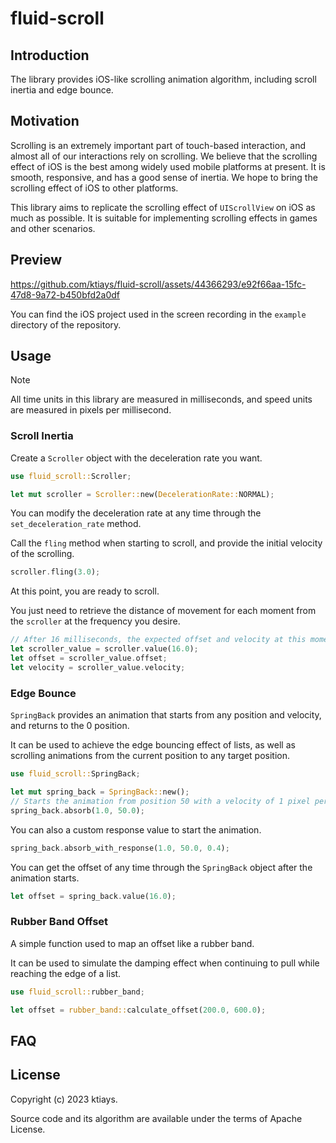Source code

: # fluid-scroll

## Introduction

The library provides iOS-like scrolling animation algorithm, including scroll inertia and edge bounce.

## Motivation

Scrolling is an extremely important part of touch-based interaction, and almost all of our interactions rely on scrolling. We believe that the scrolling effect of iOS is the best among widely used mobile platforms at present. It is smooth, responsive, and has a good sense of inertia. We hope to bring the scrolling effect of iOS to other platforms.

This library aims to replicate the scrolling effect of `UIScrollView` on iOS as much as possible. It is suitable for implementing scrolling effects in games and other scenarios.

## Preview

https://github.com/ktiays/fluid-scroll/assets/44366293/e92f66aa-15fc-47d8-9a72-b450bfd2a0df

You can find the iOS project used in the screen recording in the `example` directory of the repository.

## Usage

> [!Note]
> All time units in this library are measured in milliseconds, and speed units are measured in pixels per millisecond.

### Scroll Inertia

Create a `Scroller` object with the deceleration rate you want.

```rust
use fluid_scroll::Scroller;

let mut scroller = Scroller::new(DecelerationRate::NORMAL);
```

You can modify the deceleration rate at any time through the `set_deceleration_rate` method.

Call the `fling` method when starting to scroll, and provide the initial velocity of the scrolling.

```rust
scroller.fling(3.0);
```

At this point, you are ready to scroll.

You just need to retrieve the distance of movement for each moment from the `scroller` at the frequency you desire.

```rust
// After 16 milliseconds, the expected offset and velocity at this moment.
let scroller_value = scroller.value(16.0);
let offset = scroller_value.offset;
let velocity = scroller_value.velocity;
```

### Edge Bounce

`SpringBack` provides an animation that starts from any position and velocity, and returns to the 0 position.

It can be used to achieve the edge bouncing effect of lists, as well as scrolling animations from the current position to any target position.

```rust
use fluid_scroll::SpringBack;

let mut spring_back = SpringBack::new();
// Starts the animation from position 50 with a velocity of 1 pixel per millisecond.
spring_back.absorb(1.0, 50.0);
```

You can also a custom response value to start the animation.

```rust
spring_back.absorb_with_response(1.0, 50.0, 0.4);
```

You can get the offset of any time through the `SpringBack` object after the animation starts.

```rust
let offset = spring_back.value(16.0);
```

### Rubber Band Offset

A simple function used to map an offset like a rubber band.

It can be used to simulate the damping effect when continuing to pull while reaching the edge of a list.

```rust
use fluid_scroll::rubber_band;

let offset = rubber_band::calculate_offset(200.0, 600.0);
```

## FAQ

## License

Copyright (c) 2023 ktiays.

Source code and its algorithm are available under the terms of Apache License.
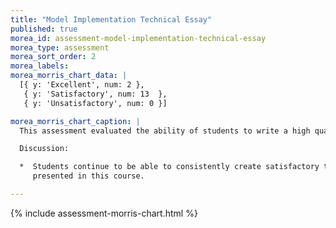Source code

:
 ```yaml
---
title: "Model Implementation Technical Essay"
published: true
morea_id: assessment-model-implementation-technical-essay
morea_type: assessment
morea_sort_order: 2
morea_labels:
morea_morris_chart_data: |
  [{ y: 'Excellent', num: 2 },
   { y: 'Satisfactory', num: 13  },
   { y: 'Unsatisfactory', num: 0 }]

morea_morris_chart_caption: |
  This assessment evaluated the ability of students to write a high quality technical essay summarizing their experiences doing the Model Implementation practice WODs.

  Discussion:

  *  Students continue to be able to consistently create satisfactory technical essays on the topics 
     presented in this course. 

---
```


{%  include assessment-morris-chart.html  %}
□ □ □
— EXERCISE BRIEF —
Would you repeat the material above exactly, line for line, from its first line to the line with "At this point, you are ready to scroll.", including both and skipping every picture?

— RESULT OF THE TASK —
Source code

: # fluid-scroll

## Introduction

The library provides iOS-like scrolling animation algorithm, including scroll inertia and edge bounce.

## Motivation

Scrolling is an extremely important part of touch-based interaction, and almost all of our interactions rely on scrolling. We believe that the scrolling effect of iOS is the best among widely used mobile platforms at present. It is smooth, responsive, and has a good sense of inertia. We hope to bring the scrolling effect of iOS to other platforms.

This library aims to replicate the scrolling effect of `UIScrollView` on iOS as much as possible. It is suitable for implementing scrolling effects in games and other scenarios.

## Preview

https://github.com/ktiays/fluid-scroll/assets/44366293/e92f66aa-15fc-47d8-9a72-b450bfd2a0df

You can find the iOS project used in the screen recording in the `example` directory of the repository.

## Usage

> [!Note]
> All time units in this library are measured in milliseconds, and speed units are measured in pixels per millisecond.

### Scroll Inertia

Create a `Scroller` object with the deceleration rate you want.

```rust
use fluid_scroll::Scroller;

let mut scroller = Scroller::new(DecelerationRate::NORMAL);
```

You can modify the deceleration rate at any time through the `set_deceleration_rate` method.

Call the `fling` method when starting to scroll, and provide the initial velocity of the scrolling.

```rust
scroller.fling(3.0);
```

At this point, you are ready to scroll.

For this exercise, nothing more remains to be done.